Finalmente, un apunte sobre el sonido. El sistema de 6 altavoces con woofers de cancelación de fuerza (para evitar que el chasis vibre) produce un sonido que parece magia negra. Los graves tienen un impacto físico real, y la decodificación nativa de Dolby Atmos crea una burbuja espacial que te permite editar audio o consumir series sin necesidad de recurrir a unos auriculares de estudio de terceros. Sigue siendo, por una abrumadora diferencia, el mejor audio integrado en cualquier ordenador portátil del planeta Tierra.
✅ LO QUE NOS ENCANTA
- 🥇 Eficiencia Extraterrestre: Su batería de más de 22 horas y su capacidad de rendir al 100% desenchufado no tienen rival en la industria.
- 💻 Silencio Térmico: El chip M5 ejecuta tareas titánicas (Render, Código, IA) sin que los ventiladores hagan acto de presencia en el 90% del tiempo.
- 🖥️ Liquid Retina XDR: Una pantalla Mini-LED con picos de 1600 nits que sirve como monitor de referencia HDR portátil para cineastas.

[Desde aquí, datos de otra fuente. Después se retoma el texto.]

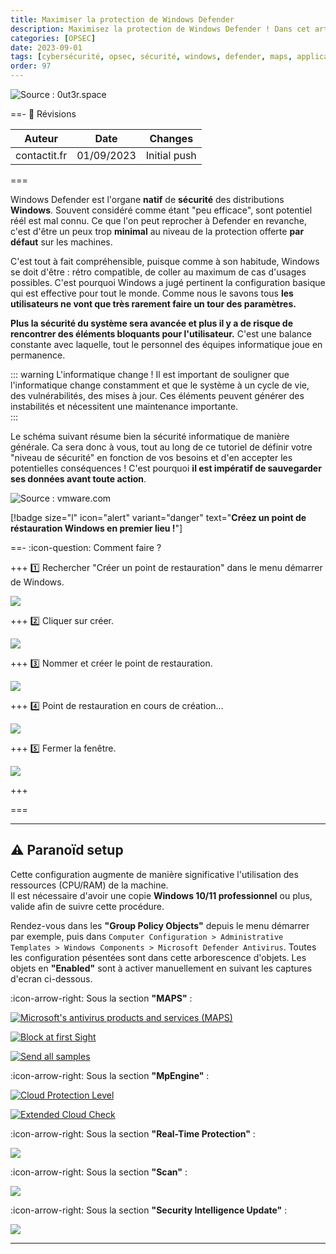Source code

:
 ```yaml
---
title: Maximiser la protection de Windows Defender
description: Maximisez la protection de Windows Defender ! Dans cet article nous verrons la configuration que j'utilise pour augmenter les capacitiés de windows defender et ses différents modules.
categories: [OPSEC]
date: 2023-09-01
tags: [cybersécurité, opsec, sécurité, windows, defender, maps, application, guard]
order: 97
---
```


![Source : 0ut3r.space](images/maximiser_protection_windows_defender/defender.webp)

==- :wrench: Révisions

Auteur | Date | Changes
--- | --- | ---
contactit.fr | 01/09/2023 | Initial push

===

Windows Defender est l'organe **natif** de **sécurité** des distributions **Windows**. Souvent considéré comme étant "peu efficace", sont potentiel réél est mal connu. Ce que l'on peut reprocher à Defender en revanche, c'est d'être un peux trop **minimal** au niveau de la protection offerte **par défaut** sur les machines.  

C'est tout à fait compréhensible, puisque comme à son habitude, Windows se doit d'être : rétro compatible, de coller au maximum de cas d'usages possibles. C'est pourquoi Windows a jugé pertinent la configuration basique qui est effective pour tout le monde. Comme nous le savons tous **les utilisateurs ne vont que très rarement faire un tour des paramètres.**  

**Plus la sécurité du système sera avancée et plus il y a de risque de rencontrer des éléments bloquants pour l'utilisateur.** C'est une balance constante avec laquelle, tout le personnel des équipes informatique joue en permanence.  

::: warning L'informatique change !
Il est important de souligner que l'informatique change constamment et que le système à un cycle de vie, des vulnérabilités, des mises à jour. Ces éléments peuvent générer des instabilités et nécessitent une maintenance importante.    
::: 

Le schéma suivant résume bien la sécurité informatique de manière générale. Ca sera donc à vous, tout au long de ce tutoriel de définir votre "niveau de sécurité" en fonction de vos besoins et d'en accepter les potentielles conséquences ! C'est pourquoi **il est impératif de sauvegarder ses données avant toute action**.

![Source : vmware.com](images/maximiser_protection_windows_defender/conveniancevssec.webp)

[!badge size="l" icon="alert" variant="danger" text="**Créez un point de réstauration Windows en premier lieu !**"]

==- :icon-question: Comment faire ?

+++ :one: Rechercher "Créer un point de restauration" dans le menu démarrer de Windows.

[![](images/maximiser_protection_windows_defender/pointderestauration.png)](images/maximiser_protection_windows_defender/pointderestauration.png)

+++ :two: Cliquer sur créer.

[![](images/maximiser_protection_windows_defender/creer.png)](images/maximiser_protection_windows_defender/creer.png)

+++ :three: Nommer et créer le point de restauration.

[![](images/maximiser_protection_windows_defender/nom.png)](images/maximiser_protection_windows_defender/nom.png)

+++ :four: Point de restauration en cours de création...

[![](images/maximiser_protection_windows_defender/progressbar.png)](images/maximiser_protection_windows_defender/progressbar.png)

+++ :five: Fermer la fenêtre.

[![](images/maximiser_protection_windows_defender/finished.png)](images/maximiser_protection_windows_defender/finished.png)

+++

===

---

## ⚠️ Paranoïd setup

Cette configuration augmente de manière significative l'utilisation des ressources (CPU/RAM) de la machine.  
Il est nécessaire d'avoir une copie **Windows 10/11 professionnel** ou plus, valide afin de suivre cette procédure.  

Rendez-vous dans les **"Group Policy Objects"** depuis le menu démarrer par exemple, puis dans `Computer Configuration > Administrative Templates > Windows Components > Microsoft Defender Antivirus`. Toutes les configuration pésentées sont dans cette arborescence d'objets. Les objets en **"Enabled"** sont à activer manuellement en suivant les captures d'ecran ci-dessous.  

:icon-arrow-right: Sous la section **"MAPS"** :  

[![Microsoft's antivirus products and services (MAPS)](images/maximiser_protection_windows_defender/MAPS.png)](images/maximiser_protection_windows_defender/MAPS.png)

[![Block at first Sight](images/maximiser_protection_windows_defender/blockatfirst.png)](images/maximiser_protection_windows_defender/blockatfirst.png)

[![Send all samples](images/maximiser_protection_windows_defender/sendallsamples.png)](images/maximiser_protection_windows_defender/sendallsamples.png)

:icon-arrow-right: Sous la section **"MpEngine"** :  

[![Cloud Protection Level](images/maximiser_protection_windows_defender/cloudprotectionlevel.png)](images/maximiser_protection_windows_defender/cloudprotectionlevel.png)

[![Extended Cloud Check](images/maximiser_protection_windows_defender/extendeddcloudcheck.png)](images/maximiser_protection_windows_defender/extendeddcloudcheck.png)

:icon-arrow-right: Sous la section **"Real-Time Protection"** :  

[![](images/maximiser_protection_windows_defender/realtimeprotection.png)](images/maximiser_protection_windows_defender/realtimeprotection.png)

:icon-arrow-right: Sous la section **"Scan"** :  

[![](images/maximiser_protection_windows_defender/scan.png)](images/maximiser_protection_windows_defender/scan.png)

:icon-arrow-right: Sous la section **"Security Intelligence Update"** :  

[![](images/maximiser_protection_windows_defender/intelupdates.png)](images/maximiser_protection_windows_defender/intelupdates.png)


---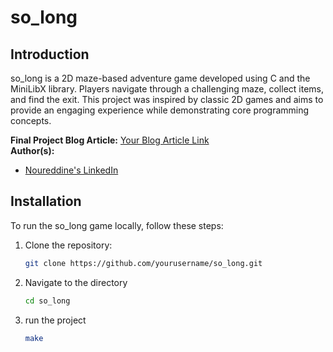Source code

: # so_long

## Introduction
so_long is a 2D maze-based adventure game developed using C and the MiniLibX library.
Players navigate through a challenging maze, collect items, and find the exit.
This project was inspired by classic 2D games and aims to provide an engaging experience while demonstrating core programming concepts.

**Final Project Blog Article:** [Your Blog Article Link](#)  
**Author(s):**  
- [Noureddine's LinkedIn](https://www.linkedin.com/in/ettalha0x)
## Installation
To run the so_long game locally, follow these steps:

1. Clone the repository:
   ```bash
   git clone https://github.com/yourusername/so_long.git
   ```
2. Navigate to the directory
   ```bash
   cd so_long
   ```
3. run the project
   ```bash
   make
   ```

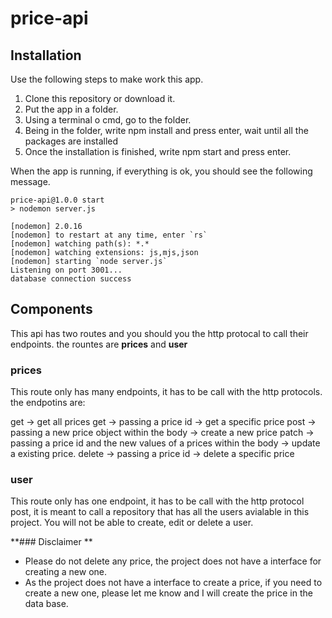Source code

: # price-api

## Installation

Use the following steps to make work this app.

1. Clone this repository or download it.
2. Put the app in a folder.
3. Using a terminal o cmd, go to the folder.
4. Being in the folder, write npm install and press enter, wait until all the packages are installed
5. Once the installation is finished, write npm start and press enter.

When the app is running, if everything is ok, you should see the following message.

```
price-api@1.0.0 start
> nodemon server.js

[nodemon] 2.0.16
[nodemon] to restart at any time, enter `rs`
[nodemon] watching path(s): *.*
[nodemon] watching extensions: js,mjs,json
[nodemon] starting `node server.js`
Listening on port 3001...
database connection success
```

## Components

This api has two routes and you should you the http protocal to call their endpoints. the rountes are **prices** and **user**

### prices

This route only has many endpoints, it has to be call with the http protocols. the endpotins are:

get -> get all prices
get -> passing a price id -> get a specific price
post -> passing a new price object within the body -> create a new price
patch -> passing a price id and the new values of a prices within the body -> update a existing price.
delete -> passing a price id -> delete a specific price

### user

This route only has one endpoint, it has to be call with the http protocol post, it is meant to call a repository that has all the users avialable in this project. You will not be able to create, edit or delete a user.

**### Disclaimer **

- Please do not delete any price, the project does not have a interface for creating a new one.
- As the project does not have a interface to create a price, if you need to create a new one, please let me know and I will create the price in the data base.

- 🔊 Audio Insalvable: Sus 6 altavoces y los micrófonos con calidad de estudio («studio-quality») son simplemente los mejores del mercado.
❌ LO QUE DEBE MEJORAR
- 💸 La Tasa Apple: Los precios por ampliar la Memoria RAM Unificada o el almacenamiento SSD en el configurador web son ridículamente abusivos.
- 🛠️ Reparabilidad Nula: Todo está soldado al SoC M5. Si un módulo de RAM falla en cinco años o necesitas más SSD, tendrás que comprar un portátil nuevo.
- 🤦♂️ El Notch sin Face ID: Seguir sufriendo la muesca negra en la pantalla sin que, a cambio, nos ofrezcan desbloqueo facial biométrico es frustrante.
Conclusión Final de Code Geek
Emitir un veredicto sobre el MacBook Pro con chip M5 es un ejercicio de admiración técnica ensombrecido por la resignación comercial. Desde el punto de vista puramente de la ingeniería, Apple ha creado la máquina perfecta para el trabajo móvil. La sinergia brutal entre el hardware de silicio personalizado, el sistema operativo macOS y las nuevas funciones de Apple Intelligence operando localmente, generan una experiencia de usuario donde el lag y las barras de progreso largas han sido erradicados.
La capacidad de editar vídeo en 8K o compilar proyectos masivos sentados en un parque con la batería a pleno pulmón es una herramienta empoderadora para los creadores de contenido, ingenieros de software y diseñadores gráficos. Es una herramienta de trabajo que se amortiza rápidamente por la enorme cantidad de tiempo que ahorra en los flujos de producción diaria.
Sin embargo, Apple se aprovecha de este monopolio de rendimiento exigiendo un peaje carísimo. Estar atrapado en un sistema donde no puedes insertar un módulo M.2 de almacenamiento por ti mismo y tener que pagar cientos de euros por ampliaciones de memoria frena el entusiasmo. Con todo, si puedes encajarlo en el presupuesto de tu empresa, estudio o negocio, el MacBook Pro M5 no es solo un portátil, es una inversión en tranquilidad mental y potencia bruta que te durará, sin inmutarse, la próxima media década.

Nota Code Geek: 9.6/10
«La cima indiscutible de la ingeniería portátil. Un monstruo de silicio envuelto en el chasis más elegante y silencioso jamás concebido.»